From the entries below, copy each line in which the word "Theme" occurs.

━━━ Data for the task ━━━

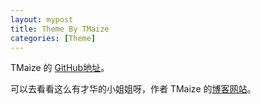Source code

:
 ```yaml
---
layout: mypost
title: Theme By TMaize
categories: [Theme]
---
```

TMaize 的 [GitHub地址](https://github.com/TMaize/tmaize-blog)。

可以去看看这么有才华的小姐姐呀，作者 TMaize 的[博客网站](https://blog.tmaize.net/)。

━━━

Task output
title: Theme By TMaize
categories: [Theme]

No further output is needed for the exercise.